The speakers were six student entrepreneurs, each at a different stage in product and project development, with concepts varying from virtual reality companies to Korean-style chicken eateries.
Tremayne Stewart, who graduated in May of 2016 with a degree in computer science, founded the Uriel Group, which has worked on several web projects. His current project, CConnect, is looking to launch in November 2016. The app’s purpose is to centralize communications within University organizations.
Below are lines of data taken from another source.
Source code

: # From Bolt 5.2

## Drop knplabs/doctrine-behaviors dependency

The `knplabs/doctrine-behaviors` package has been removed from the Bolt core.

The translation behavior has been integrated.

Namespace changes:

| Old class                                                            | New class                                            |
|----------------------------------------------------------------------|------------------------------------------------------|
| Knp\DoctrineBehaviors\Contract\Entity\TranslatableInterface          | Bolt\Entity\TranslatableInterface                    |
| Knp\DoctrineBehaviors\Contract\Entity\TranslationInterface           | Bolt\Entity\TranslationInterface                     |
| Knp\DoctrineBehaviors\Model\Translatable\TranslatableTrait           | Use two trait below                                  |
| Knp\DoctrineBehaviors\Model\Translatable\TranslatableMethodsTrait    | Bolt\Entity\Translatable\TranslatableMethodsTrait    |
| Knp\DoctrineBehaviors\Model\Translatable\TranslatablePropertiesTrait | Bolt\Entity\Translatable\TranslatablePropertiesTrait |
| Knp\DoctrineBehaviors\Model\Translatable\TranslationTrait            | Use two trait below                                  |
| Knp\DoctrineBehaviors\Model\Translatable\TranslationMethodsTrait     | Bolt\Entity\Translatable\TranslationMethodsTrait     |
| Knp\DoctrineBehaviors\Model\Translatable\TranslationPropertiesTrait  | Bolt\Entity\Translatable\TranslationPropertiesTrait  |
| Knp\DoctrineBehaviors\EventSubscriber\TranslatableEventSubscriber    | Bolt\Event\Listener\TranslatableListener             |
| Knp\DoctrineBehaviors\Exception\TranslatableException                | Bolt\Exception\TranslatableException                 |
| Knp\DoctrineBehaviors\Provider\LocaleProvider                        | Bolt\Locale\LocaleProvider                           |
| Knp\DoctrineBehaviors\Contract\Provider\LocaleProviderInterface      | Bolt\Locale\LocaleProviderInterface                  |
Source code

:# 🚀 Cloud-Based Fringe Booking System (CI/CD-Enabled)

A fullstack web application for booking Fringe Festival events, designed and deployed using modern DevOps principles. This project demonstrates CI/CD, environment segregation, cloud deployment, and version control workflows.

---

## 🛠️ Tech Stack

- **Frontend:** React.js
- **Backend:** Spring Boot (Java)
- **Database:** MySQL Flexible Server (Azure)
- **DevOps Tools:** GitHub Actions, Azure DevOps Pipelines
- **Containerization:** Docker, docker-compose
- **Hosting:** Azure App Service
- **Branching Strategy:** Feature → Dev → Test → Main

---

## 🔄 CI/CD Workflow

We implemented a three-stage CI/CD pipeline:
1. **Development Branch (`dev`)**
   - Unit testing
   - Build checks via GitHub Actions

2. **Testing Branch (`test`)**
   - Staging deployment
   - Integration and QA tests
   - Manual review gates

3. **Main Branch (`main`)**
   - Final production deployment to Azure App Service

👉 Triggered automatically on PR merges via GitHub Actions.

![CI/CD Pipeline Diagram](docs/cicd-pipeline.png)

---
He talked about knowing from a young age that he wanted to start his own company.
“I always knew I wanted to be my own boss,” Stewart said. “I’ve had a name and a logo for my company picked out since I was five.”
He said that much of the general population’s conception about what an entrepreneur actually does is not entirely correct.
“There’s this fantasy around entrepreneurship where people think, ‘Damn, I’m going to make a million dollars and go on a yacht with Zuckerberg and the Instagram guy,’” Stewart said.
Sung Kim, who graduated BU in 2014 with a degree in business administration, talked about his food service company, Chick-N-Bap.
His inspiration for Chick-N-Bap came after a night out with his friends.
“Me and my friends were kind of schwasted and wanted to know why we couldn’t get food we liked from home,” Kim said.
After a pilot program, his sales continued to impress Sodexo so much that he was eventually offered a permanent spot in the Marketplace.
He said he is inspired as an entrepreneur to introduce a wide range of people to Korean cuisine.
“If we can function as a gateway food for you guys to say that you have tried Korean food and want to go out and try more, that’s my ultimate goal,” Kim said.
Neil Harris, a senior majoring in business administration, founded Creativity+, an organization that is seeking to improve the connection between University resources and BU students’ needs by hosting events and improving school spirit.
When asked about the legacy he wants to leave on campus with this new initiative, Harris said he wants to inspire students to follow their own passions.
“I want future students to be motivated to continue pursuing not my ideas, but their own ideas,” Harris said.
Kenneth McLeod, a bioengineering professor and Binghamton University’s entrepreneur in residence, delivered a keynote address on the changing economic landscape of the country.
He said that employment trends are changing and that big companies are shirking their workforces, leaving a gap that needs to be filled by smaller organizations.
“Economic development is about creating a pipeline for startups,” McLeod said.
Laura Holmes, assistant director at the Office of Entrepreneurship and Innovation Partnerships, said the event was a huge success and that she was proud that it was spearheaded by students.
“Enactus actually approached us and said if you host this event, we can bring 100 students to fill those seats,” Holmes said. “And they did just that.”¶
The next entrepreneurship event on campus will be the Idea Pitch competition, where students pitch their venture proposals for a chance to win $500, on Nov. 17.